One by one, Billie Schultz leads a group of students through a supplies check-list.

“Everyone has a bowl, right? Check?” Schultz asks.

“Check!” the 10 students answer in unison.

It looks like any other home economics class except that none of the children is older than 10 and all are either in Grade 3 or Grade 4.

“These kids are doing Kid Food Nation. It’s a program where we focus on food literacy and cooking skills,” explained Schultz, who is a senior program leader with the Boys and Girls Clubs of Calgary’s (BGCC) Renfrew Club.

The national food program is being offered through the BGCC and is aimed at teaching kids as young as seven what healthy eating habits entail.

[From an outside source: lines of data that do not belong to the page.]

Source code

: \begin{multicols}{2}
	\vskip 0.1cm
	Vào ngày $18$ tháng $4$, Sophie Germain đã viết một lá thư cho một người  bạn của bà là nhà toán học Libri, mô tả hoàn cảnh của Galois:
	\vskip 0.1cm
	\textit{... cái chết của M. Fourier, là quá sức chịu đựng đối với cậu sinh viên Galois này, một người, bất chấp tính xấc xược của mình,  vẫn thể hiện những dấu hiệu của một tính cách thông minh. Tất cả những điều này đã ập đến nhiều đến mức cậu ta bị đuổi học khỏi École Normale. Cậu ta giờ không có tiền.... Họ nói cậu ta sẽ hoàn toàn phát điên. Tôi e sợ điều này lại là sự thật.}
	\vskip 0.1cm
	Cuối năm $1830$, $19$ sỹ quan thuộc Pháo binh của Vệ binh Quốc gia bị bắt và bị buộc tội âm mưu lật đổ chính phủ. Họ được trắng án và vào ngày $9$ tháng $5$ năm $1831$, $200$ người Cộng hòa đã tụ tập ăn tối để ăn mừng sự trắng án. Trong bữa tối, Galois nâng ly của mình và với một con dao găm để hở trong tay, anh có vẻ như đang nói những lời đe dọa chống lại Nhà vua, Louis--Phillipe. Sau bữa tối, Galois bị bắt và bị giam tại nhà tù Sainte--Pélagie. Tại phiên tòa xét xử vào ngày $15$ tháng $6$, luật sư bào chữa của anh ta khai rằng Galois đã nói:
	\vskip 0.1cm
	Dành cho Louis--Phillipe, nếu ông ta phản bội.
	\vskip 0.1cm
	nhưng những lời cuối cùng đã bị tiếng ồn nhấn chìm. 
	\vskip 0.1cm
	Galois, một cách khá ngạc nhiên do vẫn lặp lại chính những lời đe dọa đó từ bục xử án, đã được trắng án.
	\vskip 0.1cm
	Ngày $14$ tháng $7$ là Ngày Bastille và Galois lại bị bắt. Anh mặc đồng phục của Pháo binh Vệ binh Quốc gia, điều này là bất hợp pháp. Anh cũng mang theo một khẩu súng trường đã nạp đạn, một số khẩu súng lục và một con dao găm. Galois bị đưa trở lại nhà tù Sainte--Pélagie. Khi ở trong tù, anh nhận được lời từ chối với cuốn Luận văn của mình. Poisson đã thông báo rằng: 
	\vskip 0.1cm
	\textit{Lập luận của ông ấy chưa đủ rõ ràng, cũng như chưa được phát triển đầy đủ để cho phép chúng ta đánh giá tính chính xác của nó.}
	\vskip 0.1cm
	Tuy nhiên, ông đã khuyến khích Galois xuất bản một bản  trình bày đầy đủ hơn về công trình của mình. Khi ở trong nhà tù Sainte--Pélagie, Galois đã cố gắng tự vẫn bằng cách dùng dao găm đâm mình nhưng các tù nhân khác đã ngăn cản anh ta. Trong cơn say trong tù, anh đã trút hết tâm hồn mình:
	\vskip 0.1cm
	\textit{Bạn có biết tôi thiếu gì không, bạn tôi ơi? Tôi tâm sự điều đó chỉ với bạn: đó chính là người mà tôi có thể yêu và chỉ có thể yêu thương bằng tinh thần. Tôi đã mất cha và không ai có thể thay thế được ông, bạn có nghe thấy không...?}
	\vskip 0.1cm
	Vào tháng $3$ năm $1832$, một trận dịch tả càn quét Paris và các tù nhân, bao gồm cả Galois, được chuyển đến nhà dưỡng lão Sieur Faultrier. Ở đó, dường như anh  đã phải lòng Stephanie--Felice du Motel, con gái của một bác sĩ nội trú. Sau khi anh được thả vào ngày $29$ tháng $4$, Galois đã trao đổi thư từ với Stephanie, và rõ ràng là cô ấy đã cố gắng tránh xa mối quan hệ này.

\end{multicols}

“Servings, food groups, balanced meals and then also teaching them some handy tips in the kitchen,” Schultz said.

“Things that we learn here, I make at home too,” said nine-year-old Karishma. “We made scrambled eggs before so I made that at home by myself.”

The program is one of several life skill-type courses being taught to hundreds of kids throughout Calgary each day, five days a week.

“We run quality after school programming with the focus on social/emotional learning and we do that through all the different programs that we offer,” BGCC community coordinator Heather Pawson said.

The charitable organization runs the majority of its programs during the critical hours outside school hours when kids and youth are most vulnerable to negative influences.

The BGCC rely on community support and funding, like that which they recently received from the Calgary Children’s Foundation, to run their 35 different programs in each of their five Calgary clubs.

The options available cover a broad range of subjects and include everything from arts and sciences to leadership and self-discovery.